Rev. Dr. Molly Scherm
I am one of those people who love order. I make my bed every morning. I love grammar and was one of those freakish kids in Middle School who actually enjoyed learning how to diagram sentences (not that I could do it now.) I gravitate toward knitting patterns that involve very symmetrical cables and ridges.
For those of us who love order, and I think there are many of us, we like having the rules that tells us what to do. We prefer to have a recipe to follow, directing us to moral behavior in life’s tricky situations, rather than having to weigh up complicated factors and reach our own determinations.
This is the dilemma that we find Jesus addressing in this morning’s gospel from the Sermon on the Mount. But before we look at the particulars, let’s remind ourselves what we know about the Sermon on the Mount in general.
It’s surely one of great passages in the New Testament. It may or may not have actually been a single sermon, and may or may not have taken place on a mountain.
Mark, the earliest of the four New Testament gospels, doesn’t include the Sermon on the Mount material, while Luke does, but Luke has Jesus preaching it on a plain, at a different point in Jesus’ ministry. Many New Testament scholars believe that in the early days of the Church there was a written collection of Jesus’ teachings in circulation (though it’s now presumably lost to us), and that Matthew and Luke excerpted passages from to include in the gospel narratives that they were constructing to share the “good news” with other believers.
The sermon begins with the Beatitudes – Jesus’ assurance of blessedness, of being God’s beloved children – and then continues with the “salt and light” passage that Heather reflected on last week, reminding us that at our core, we carry within us the saltiness and light of God’s love, to be carried into and shared with the world.
One of my seminary professors described the Sermon on the Mount as “the Constitution for the Kingdom of God”. Jesus began his ministry with the declaration that the Kingdom had come very close, and in the Sermon on the Mount Jesus tells us exactly what God’s realm in this world will look like.
The gist of Jesus’ teaching is that living God’s will, living in right relationship with God, is about living from a heart that is attuned to God, rather than living by specific standards.
In the particular context and community to whom he is preaching, Jesus explains how to live in relation to Jewish Law that he and his disciples have been taught.
The passage actually begins in reading we heard last week:
Do not think that I have come to abolish the law or the prophets; I have come not to abolish but to fulfill.
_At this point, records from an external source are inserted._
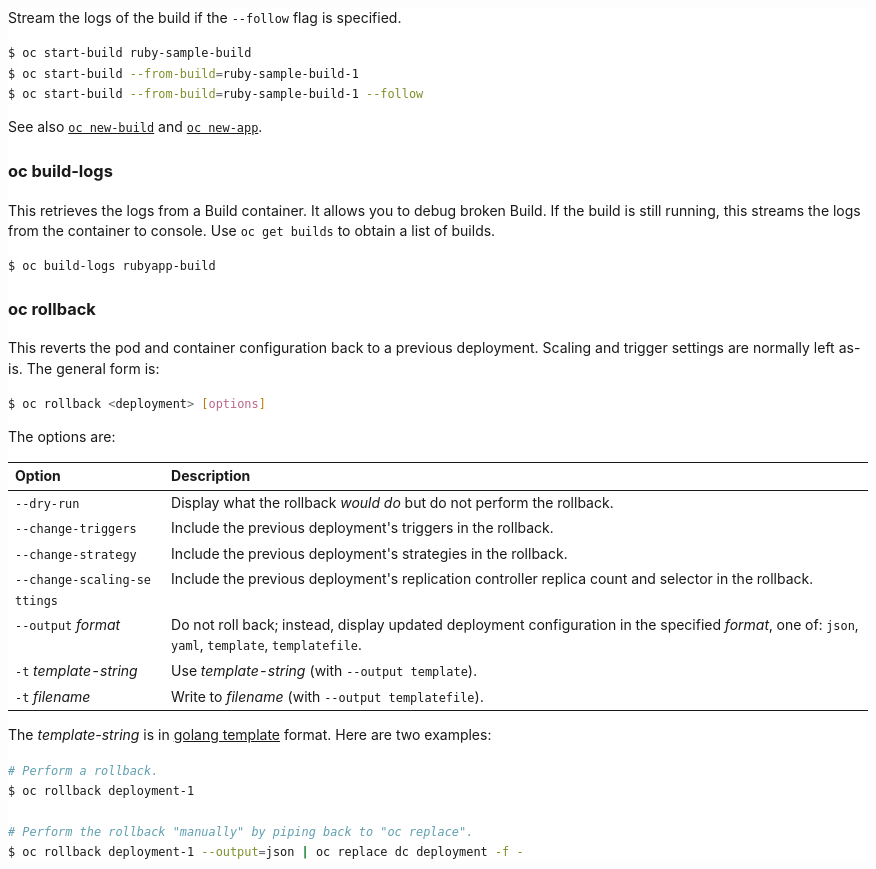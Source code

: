 Stream the logs of the build if the `--follow` flag is specified.

```bash
$ oc start-build ruby-sample-build
$ oc start-build --from-build=ruby-sample-build-1
$ oc start-build --from-build=ruby-sample-build-1 --follow
```

See also [`oc new-build`](#oc-new-build) and [`oc new-app`](#oc-new-app).

### oc build-logs

This retrieves the logs from a Build container.
It allows you to
debug broken Build.
If the build is still running, this streams the logs from the container to console.
Use `oc get builds` to obtain a list of builds.

```bash
$ oc build-logs rubyapp-build
```

### oc rollback

This reverts the pod and container configuration back to a previous deployment.
Scaling and trigger settings are normally left as-is.
The general form is:

```bash
$ oc rollback <deployment> [options]
```

The options are:

| Option                      | Description |
|:----------------------------|:------------|
|`--dry-run`                  | Display what the rollback *would do* but do not perform the rollback. |
|`--change-triggers`          | Include the previous deployment's triggers in the rollback. |
|`--change-strategy`          | Include the previous deployment's strategies in the rollback. |
|`--change-scaling-settings`  | Include the previous deployment's replication controller replica count and selector in the rollback. |
|`--output` *format*          | Do not roll back; instead, display updated deployment configuration in the specified *format*, one of: `json`, `yaml`, `template`, `templatefile`. |
|`-t` *template-string*       | Use *template-string* (with `--output template`). |
|`-t` *filename*              | Write to *filename* (with `--output templatefile`). |

The *template-string* is in [golang template](http://golang.org/pkg/text/template) format.
Here are two examples:

```bash
# Perform a rollback.
$ oc rollback deployment-1

# Perform the rollback "manually" by piping back to "oc replace".
$ oc rollback deployment-1 --output=json | oc replace dc deployment -f -
```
For truly I tell you, until heaven and earth pass away, not one letter, not one stroke of a letter, will pass from the law until all is accomplished. Therefore, whoever breaks one of the least of these commandments, and teaches others to do the same, will be called least in the kingdom of heaven; but whoever does them and teaches them will be called great in the kingdom of heaven.
So it’s important to remember what the Law meant to Jesus’ disciples: Jews – then and now – understood the Law of Moses, found in the Commandments and statutes received at Sinai, and recorded in Torah, to be a precious gift from God to Israel. We heard this in today’s first reading, in Moses’ final sermon to Israel before they entered the Promised Land:
If you obey the commandments of the Lord your God that I am commanding you today, by loving the Lord your God, and walking in his ways…, then … the Lord your God will bless you in the land that you are entering to possess.
Jesus’ community understood “The Law” as the terms of Israel’s Covenant with God: through their commitment to G’s will, lived out as commitment to the terms of the Law, their own redemption and redemption of world would take place.
Jesus did not understand his own teaching to be an alternative to or replacement of Law of Moses, but rather, a fulfillment, perhaps a clarification, of what Israel had already received.
The section we read today (and it continues on beyond what we’ve heard) is known as the “Antitheses” – (which is a pretty misleading term, because Jesus was not talking about “opposites”) - Jesus repeatedly instructs his hearers that “You have heard that it was said”, explaining obligation under Law of Moses, then follows with “but I say to you”, reinterpreting that obligation.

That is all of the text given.